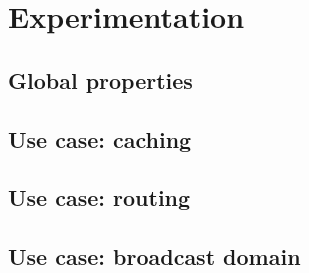 
\section{Experimentation}
\label{sec:experimentation}

\subsection{Global properties}

\subsection{Use case: caching}

\subsection{Use case: routing}

\subsection{Use case: broadcast domain}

-- -- --

All lines of the entries containing the string "subsection" must be shown in full.

\subsection{Global properties}
\subsection{Use case: caching}
\subsection{Use case: routing}
\subsection{Use case: broadcast domain}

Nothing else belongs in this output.